Shareholders including boutique investment house Merlon Capital and contrarian investor Allan Gray said last week that the price was as much as $2bn below fair value and called for it to be put to shareholders because of its size and significance to AMP.
The Australian Council of Superannuation Investors also said it wanted shareholders to have a say but did not have a view on the price of the deal.
Under ASX rules, the markets operator can require a company to seek shareholder approval if the assets being dealt with account for 50 per cent or more of any of four measures: assets, revenue, earnings and aftertax profits.
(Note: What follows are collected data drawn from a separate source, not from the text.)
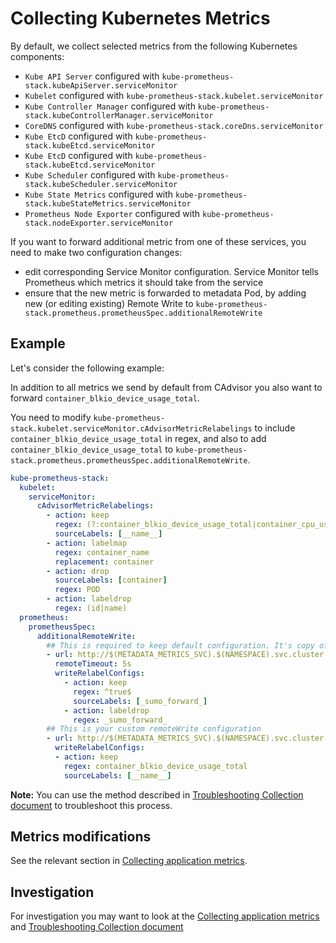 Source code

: # Collecting Kubernetes Metrics

By default, we collect selected metrics from the following Kubernetes components:

- `Kube API Server` configured with `kube-prometheus-stack.kubeApiServer.serviceMonitor`
- `Kubelet` configured with `kube-prometheus-stack.kubelet.serviceMonitor`
- `Kube Controller Manager` configured with `kube-prometheus-stack.kubeControllerManager.serviceMonitor`
- `CoreDNS` configured with `kube-prometheus-stack.coreDns.serviceMonitor`
- `Kube EtcD` configured with `kube-prometheus-stack.kubeEtcd.serviceMonitor`
- `Kube EtcD` configured with `kube-prometheus-stack.kubeEtcd.serviceMonitor`
- `Kube Scheduler` configured with `kube-prometheus-stack.kubeScheduler.serviceMonitor`
- `Kube State Metrics` configured with `kube-prometheus-stack.kubeStateMetrics.serviceMonitor`
- `Prometheus Node Exporter` configured with `kube-prometheus-stack.nodeExporter.serviceMonitor`

If you want to forward additional metric from one of these services, you need to make two configuration changes:

- edit corresponding Service Monitor configuration.
  Service Monitor tells Prometheus which metrics it should take from the service
- ensure that the new metric is forwarded to metadata Pod,
  by adding new (or editing existing) Remote Write to
  `kube-prometheus-stack.prometheus.prometheusSpec.additionalRemoteWrite`

## Example

Let's consider the following example:

In addition to all metrics we send by default from CAdvisor you also want to forward `container_blkio_device_usage_total`.

You need to modify `kube-prometheus-stack.kubelet.serviceMonitor.cAdvisorMetricRelabelings`
to include `container_blkio_device_usage_total` in regex, and also to add `container_blkio_device_usage_total` to
`kube-prometheus-stack.prometheus.prometheusSpec.additionalRemoteWrite`.

```yaml
kube-prometheus-stack:
  kubelet:
    serviceMonitor:
      cAdvisorMetricRelabelings:
        - action: keep
          regex: (?:container_blkio_device_usage_total|container_cpu_usage_seconds_total|container_memory_working_set_bytes|container_fs_usage_bytes|container_fs_limit_bytes|container_cpu_cfs_throttled_seconds_total|container_network_receive_bytes_total|container_network_transmit_bytes_total)
          sourceLabels: [__name__]
        - action: labelmap
          regex: container_name
          replacement: container
        - action: drop
          sourceLabels: [container]
          regex: POD
        - action: labeldrop
          regex: (id|name)
  prometheus:
    prometheusSpec:
      additionalRemoteWrite:
        ## This is required to keep default configuration. It's copy of values.yaml content
        - url: http://$(METADATA_METRICS_SVC).$(NAMESPACE).svc.cluster.local.:9888/prometheus.metrics.applications.custom
          remoteTimeout: 5s
          writeRelabelConfigs:
            - action: keep
              regex: ^true$
              sourceLabels: [_sumo_forward_]
            - action: labeldrop
              regex: _sumo_forward_
        ## This is your custom remoteWrite configuration
        - url: http://$(METADATA_METRICS_SVC).$(NAMESPACE).svc.cluster.local.:9888/prometheus.metrics.custom_kubernetes_metrics
          writeRelabelConfigs:
          - action: keep
            regex: container_blkio_device_usage_total
            sourceLabels: [__name__]
```

__Note:__ You can use the method described in
[Troubleshooting Collection document](/docs/troubleshoot-collection.md#check-the-metrics-endpoint-for-kubernetes-services)
to troubleshoot this process.

## Metrics modifications

See the relevant section in 
[Collecting application metrics](/docs/collecting-application-metrics.md#metrics-modifications).

## Investigation

For investigation you may want to look at the
[Collecting application metrics](/docs/collecting-application-metrics.md#metrics-modifications)
and
[Troubleshooting Collection document](/docs/troubleshoot-collection.md#gathering-metrics)
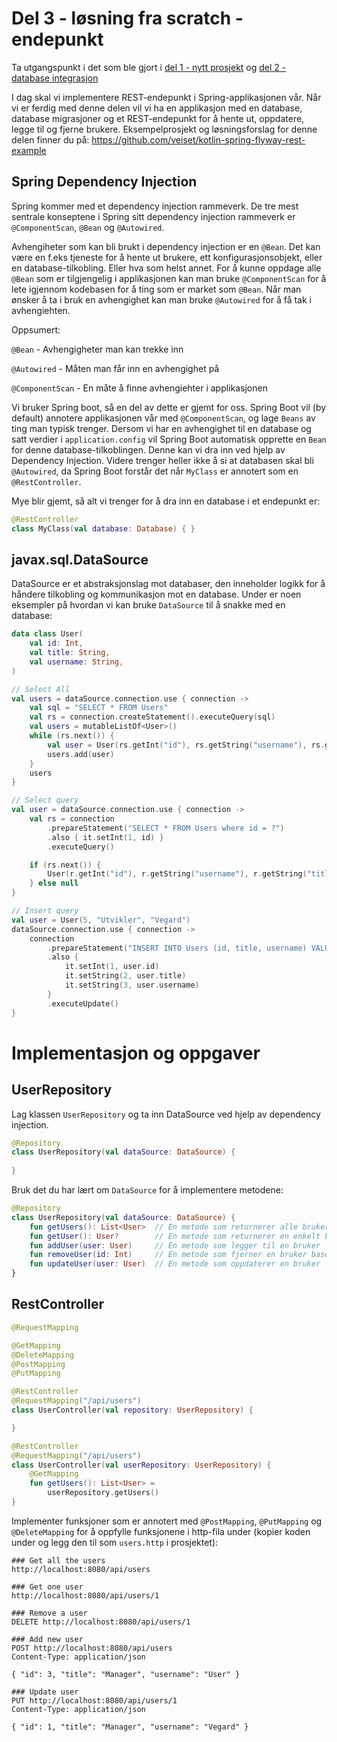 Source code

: # Del 3 - løsning fra scratch - endepunkt

Ta utgangspunkt i det som ble gjort i [del 1 - nytt prosjekt](./../del_1/nytt-prosjekt.md) og [del 2 - database integrasjon](./../del_1/database-integrasjon.md)

I dag skal vi implementere REST-endepunkt i Spring-applikasjonen vår. 
Når vi er ferdig med denne delen vil vi ha en applikasjon med en database, database migrasjoner og et REST-endepunkt for å hente ut, oppdatere, legge til og fjerne brukere.
Eksempelprosjekt og løsningsforslag for denne delen finner du på: https://github.com/veiset/kotlin-spring-flyway-rest-example

## Spring Dependency Injection

Spring kommer med et dependency injection rammeverk. 
De tre mest sentrale konseptene i Spring sitt dependency injection rammeverk er `@ComponentScan`, `@Bean` og `@Autowired`. 

Avhengiheter som kan bli brukt i dependency injection er en `@Bean`. 
Det kan være en f.eks tjeneste for å hente ut brukere, ett konfigurasjonsobjekt, eller en database-tilkobling. Eller hva som helst annet.
For å kunne oppdage alle `@Bean` som er tilgjengelig i applikasjonen kan man bruke `@ComponentScan` for å lete igjennom kodebasen for
å ting som er market som `@Bean`. 
Når man ønsker å ta i bruk en avhengighet kan man bruke `@Autowired` for å få tak i avhengiehten.

Oppsumert:

`@Bean` - Avhengigheter man kan trekke inn

`@Autowired` - Måten man får inn en avhengighet på

`@ComponentScan` - En måte å finne avhengiehter i applikasjonen


Vi bruker Spring boot, så en del av dette er gjemt for oss. Spring Boot vil (by default) annotere applikasjonen vår med `@ComponentScan`,
og lage `Beans` av ting man typisk trenger.
Dersom vi har en avhengighet til en database og satt verdier i `application.config` vil Spring Boot automatisk opprette en `Bean` 
for denne database-tilkoblingen. Denne kan vi dra inn ved hjelp av Dependency Injection.
Videre trenger heller ikke å si at databasen skal bli `@Autowired`, da Spring Boot forstår det når `MyClass` er annotert som en `@RestController`.

Mye blir gjemt, så alt vi trenger for å dra inn en database i et endepunkt er:

```kotlin
@RestController
class MyClass(val database: Database) { }
```

## javax.sql.DataSource

DataSource er et abstraksjonslag mot databaser, den inneholder logikk for å håndere tilkobling og kommunikasjon mot en database.
Under er noen eksempler på hvordan vi kan bruke `DataSource` til å snakke med en database:

```kotlin
data class User(
    val id: Int,
    val title: String,
    val username: String,
)
```

```kotlin
// Select All
val users = dataSource.connection.use { connection ->
    val sql = "SELECT * FROM Users"
    val rs = connection.createStatement().executeQuery(sql)
    val users = mutableListOf<User>()
    while (rs.next()) {
        val user = User(rs.getInt("id"), rs.getString("username"), rs.getString("title"))
        users.add(user)
    }
    users
}

```

```kotlin
// Select query
val user = dataSource.connection.use { connection ->
    val rs = connection
        .prepareStatement("SELECT * FROM Users where id = ?")
        .also { it.setInt(1, id) }
        .executeQuery()

    if (rs.next()) {
        User(r.getInt("id"), r.getString("username"), r.getString("title"))
    } else null
}
```

```kotlin
// Insert query
val user = User(5, "Utvikler", "Vegard")
dataSource.connection.use { connection ->
    connection
        .prepareStatement("INSERT INTO Users (id, title, username) VALUES ( ?, ?, ? )")
        .also {
            it.setInt(1, user.id)
            it.setString(2, user.title)
            it.setString(3, user.username)
        }
        .executeUpdate()
}
```

# Implementasjon og oppgaver

## UserRepository

Lag klassen `UserRepository` og ta inn DataSource ved hjelp av dependency injection.

```kotlin
@Repository
class UserRepository(val dataSource: DataSource) {
    
}
```

Bruk det du har lært om `DataSource` for å implementere metodene:

```kotlin
@Repository
class UserRepository(val dataSource: DataSource) {
    fun getUsers(): List<User>  // En metode som returnerer alle brukerne
    fun getUser(): User?        // En metode som returnerer en enkelt bruker
    fun addUser(user: User)     // En metode som legger til en bruker
    fun removeUser(id: Int)     // En metode som fjerner en bruker baser på id
    fun updateUser(user: User)  // En metode som oppdaterer en bruker
}
```

## RestController
```kotlin
@RequestMapping

@GetMapping
@DeleteMapping
@PostMapping
@PutMapping
```

```kotlin
@RestController
@RequestMapping("/api/users")
class UserController(val repository: UserRepository) {

}
```


```kotlin
@RestController
@RequestMapping("/api/users")
class UserController(val userRepository: UserRepository) {
    @GetMapping
    fun getUsers(): List<User> =
        userRepository.getUsers()
}
```

Implementer funksjoner som er annotert med `@PostMapping`, `@PutMapping` og `@DeleteMapping` for å oppfylle 
funksjonene i http-fila under (kopier koden under og legg den til som `users.http` i prosjektet):

```
### Get all the users
http://localhost:8080/api/users

### Get one user
http://localhost:8080/api/users/1

### Remove a user
DELETE http://localhost:8080/api/users/1

### Add new user
POST http://localhost:8080/api/users
Content-Type: application/json

{ "id": 3, "title": "Manager", "username": "User" }

### Update user
PUT http://localhost:8080/api/users/1
Content-Type: application/json

{ "id": 1, "title": "Manager", "username": "Vegard" }

```

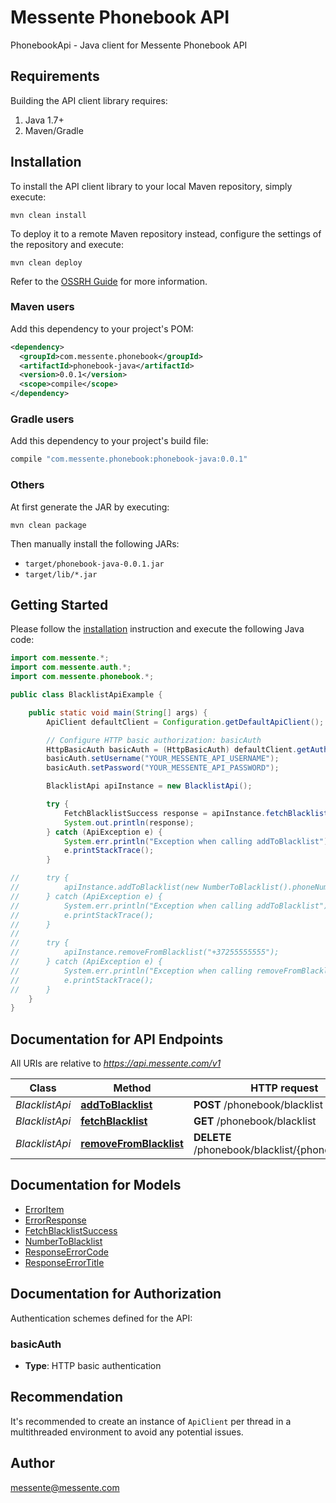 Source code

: # Messente Phonebook API

PhonebookApi - Java client for Messente Phonebook API

## Requirements

Building the API client library requires:
1. Java 1.7+
2. Maven/Gradle

## Installation

To install the API client library to your local Maven repository, simply execute:

```shell
mvn clean install
```

To deploy it to a remote Maven repository instead, configure the settings of the repository and execute:

```shell
mvn clean deploy
```

Refer to the [OSSRH Guide](http://central.sonatype.org/pages/ossrh-guide.html) for more information.

### Maven users

Add this dependency to your project's POM:

```xml
<dependency>
  <groupId>com.messente.phonebook</groupId>
  <artifactId>phonebook-java</artifactId>
  <version>0.0.1</version>
  <scope>compile</scope>
</dependency>
```

### Gradle users

Add this dependency to your project's build file:

```groovy
compile "com.messente.phonebook:phonebook-java:0.0.1"
```

### Others

At first generate the JAR by executing:

```shell
mvn clean package
```

Then manually install the following JARs:

* `target/phonebook-java-0.0.1.jar`
* `target/lib/*.jar`

## Getting Started

Please follow the [installation](#installation) instruction and execute the following Java code:

```java
import com.messente.*;
import com.messente.auth.*;
import com.messente.phonebook.*;

public class BlacklistApiExample {

    public static void main(String[] args) {
        ApiClient defaultClient = Configuration.getDefaultApiClient();

        // Configure HTTP basic authorization: basicAuth
        HttpBasicAuth basicAuth = (HttpBasicAuth) defaultClient.getAuthentication("basicAuth");
        basicAuth.setUsername("YOUR_MESSENTE_API_USERNAME");
        basicAuth.setPassword("YOUR_MESSENTE_API_PASSWORD");

        BlacklistApi apiInstance = new BlacklistApi();

        try {
            FetchBlacklistSuccess response = apiInstance.fetchBlacklist();
            System.out.println(response);
        } catch (ApiException e) {
            System.err.println("Exception when calling addToBlacklist");
            e.printStackTrace();
        }

//      try {
//          apiInstance.addToBlacklist(new NumberToBlacklist().phoneNumber("+37255555555"));
//      } catch (ApiException e) {
//          System.err.println("Exception when calling addToBlacklist");
//          e.printStackTrace();
//      }
//
//      try {
//          apiInstance.removeFromBlacklist("+37255555555");
//      } catch (ApiException e) {
//          System.err.println("Exception when calling removeFromBlacklist");
//          e.printStackTrace();
//      }
    }
}
```

## Documentation for API Endpoints

All URIs are relative to *<https://api.messente.com/v1>*

Class | Method | HTTP request |
------------ | ------------- | ------------- |
*BlacklistApi* | [**addToBlacklist**](docs/BlacklistApi.md#addToBlacklist) | **POST** /phonebook/blacklist |
*BlacklistApi* | [**fetchBlacklist**](docs/BlacklistApi.md#fetchBlacklist) | **GET** /phonebook/blacklist |
*BlacklistApi* | [**removeFromBlacklist**](docs/BlacklistApi.md#removeFromBlacklist) | **DELETE** /phonebook/blacklist/{phone_number} |


## Documentation for Models

 - [ErrorItem](docs/ErrorItem.md)
 - [ErrorResponse](docs/ErrorResponse.md)
 - [FetchBlacklistSuccess](docs/FetchBlacklistSuccess.md)
 - [NumberToBlacklist](docs/NumberToBlacklist.md)
 - [ResponseErrorCode](docs/ResponseErrorCode.md)
 - [ResponseErrorTitle](docs/ResponseErrorTitle.md)


## Documentation for Authorization

Authentication schemes defined for the API:
### basicAuth

- **Type**: HTTP basic authentication


## Recommendation

It's recommended to create an instance of `ApiClient` per thread in a multithreaded environment to avoid any potential issues.

## Author

messente@messente.com

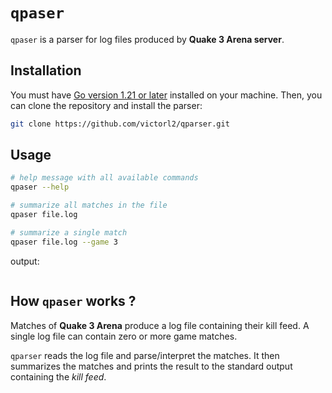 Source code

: # `qpaser`
`qpaser` is a parser for log files produced by **Quake 3 Arena server**.

## Installation
You must have [Go version 1.21 or later](https://go.dev/) installed on your machine. Then, you can clone the repository and install the parser:
```bash
git clone https://github.com/victorl2/qparser.git
```

## Usage 
```sh
# help message with all available commands
qpaser --help

# summarize all matches in the file
qpaser file.log

# summarize a single match
qpaser file.log --game 3
```

output:
```json
```

## How `qpaser` works ?
Matches of **Quake 3 Arena** produce a log file containing their kill feed. A single log file can contain zero or more game matches. 

`qparser` reads the log file and parse/interpret the matches. It then summarizes the matches and prints the result to the standard output containing the _kill feed_. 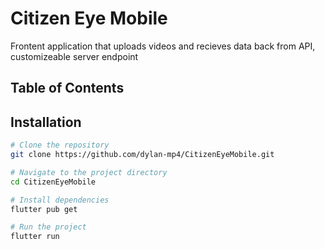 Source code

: # Citizen Eye Mobile

Frontent application that uploads videos and recieves data back from API, customizeable server endpoint

## Table of Contents


## Installation

```bash
# Clone the repository
git clone https://github.com/dylan-mp4/CitizenEyeMobile.git

# Navigate to the project directory
cd CitizenEyeMobile

# Install dependencies
flutter pub get

# Run the project
flutter run
```
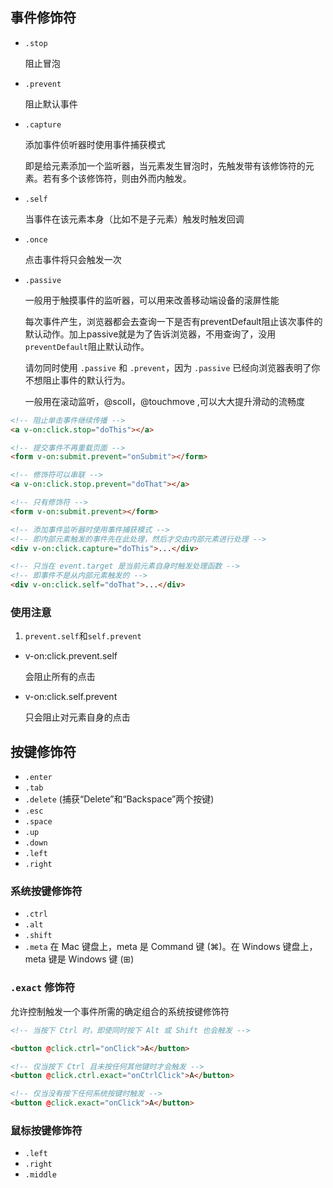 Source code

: ## 事件修饰符

* ```.stop```

    阻止冒泡

* ```.prevent```

    阻止默认事件

* ```.capture```

    添加事件侦听器时使用事件捕获模式 

    即是给元素添加一个监听器，当元素发生冒泡时，先触发带有该修饰符的元素。若有多个该修饰符，则由外而内触发。


* ```.self```

    当事件在该元素本身（比如不是子元素）触发时触发回调

* ```.once``` 

    点击事件将只会触发一次

* ```.passive```

    一般用于触摸事件的监听器，可以用来改善移动端设备的滚屏性能

    每次事件产生，浏览器都会去查询一下是否有preventDefault阻止该次事件的默认动作。加上passive就是为了告诉浏览器，不用查询了，没用```preventDefault```阻止默认动作。

    请勿同时使用 ```.passive``` 和 ```.prevent```，因为 ```.passive``` 已经向浏览器表明了你不想阻止事件的默认行为。

    一般用在滚动监听，@scoll，@touchmove ,可以大大提升滑动的流畅度


```html
<!-- 阻止单击事件继续传播 -->
<a v-on:click.stop="doThis"></a>

<!-- 提交事件不再重载页面 -->
<form v-on:submit.prevent="onSubmit"></form>

<!-- 修饰符可以串联 -->
<a v-on:click.stop.prevent="doThat"></a>

<!-- 只有修饰符 -->
<form v-on:submit.prevent></form>

<!-- 添加事件监听器时使用事件捕获模式 -->
<!-- 即内部元素触发的事件先在此处理，然后才交由内部元素进行处理 -->
<div v-on:click.capture="doThis">...</div>

<!-- 只当在 event.target 是当前元素自身时触发处理函数 -->
<!-- 即事件不是从内部元素触发的 -->
<div v-on:click.self="doThat">...</div>
```


### 使用注意

1. ```prevent.self```和```self.prevent```

* v-on:click.prevent.self

    会阻止所有的点击

* v-on:click.self.prevent

    只会阻止对元素自身的点击



## 按键修饰符

* ```.enter```
* ```.tab```
* ```.delete``` (捕获“Delete”和“Backspace”两个按键)
* ```.esc```
* ```.space```
* ```.up```
* ```.down```
* ```.left```
* ```.right```

### 系统按键修饰符

* ```.ctrl```
* ```.alt```
* ```.shift```
* ```.meta``` 
    在 Mac 键盘上，meta 是 Command 键 (⌘)。在 Windows 键盘上，meta 键是 Windows 键 (⊞)

### ```.exact``` 修饰符

允许控制触发一个事件所需的确定组合的系统按键修饰符

```html
<!-- 当按下 Ctrl 时，即使同时按下 Alt 或 Shift 也会触发 -->

<button @click.ctrl="onClick">A</button>

<!-- 仅当按下 Ctrl 且未按任何其他键时才会触发 -->
<button @click.ctrl.exact="onCtrlClick">A</button>

<!-- 仅当没有按下任何系统按键时触发 -->
<button @click.exact="onClick">A</button>
```

### 鼠标按键修饰符

* ```.left```
* ```.right```
* ```.middle```

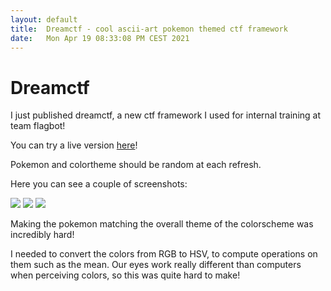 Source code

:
 ```yaml
---
layout: default
title:  Dreamctf - cool ascii-art pokemon themed ctf framework
date:   Mon Apr 19 08:33:08 PM CEST 2021
---
```


# Dreamctf

I just published dreamctf, a new ctf framework I used for internal training at team flagbot!

You can try a live version [here](http://dreamctf.cyanpencil.xyz)!

Pokemon and colortheme should be random at each refresh. 

Here you can see a couple of screenshots:

![](https://user-images.githubusercontent.com/3428362/122681530-fd7d3a00-d1f4-11eb-8b8b-40f0763ba0e3.png)
![](https://pbs.twimg.com/media/E4XFVgSWYAcrBhX?format=jpg&name=large)
![](https://pbs.twimg.com/media/E4XFe7UWUAAL920?format=jpg&name=large)

Making the pokemon matching the overall theme of the colorscheme was incredibly hard!

I needed to convert the colors from RGB to HSV, to compute operations on them such as the mean. 
Our eyes work really different than computers when perceiving colors, so this was quite hard to make!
But AMP said last night that information provided to the ASX from its December financial year accounts showed that the deal did not meet any of the ASX “rule of thumb” measures.
The business accounted for 34 per cent of revenue, 32 per cent of earnings, 31 per cent of after-tax profit and 25 per cent of assets.
AMP shares fell 24 per cent on the day the deal was announced, on their way to a record low of $2.31.
They rose 6c to close at $2.67 yesterday ahead of the AMP statement.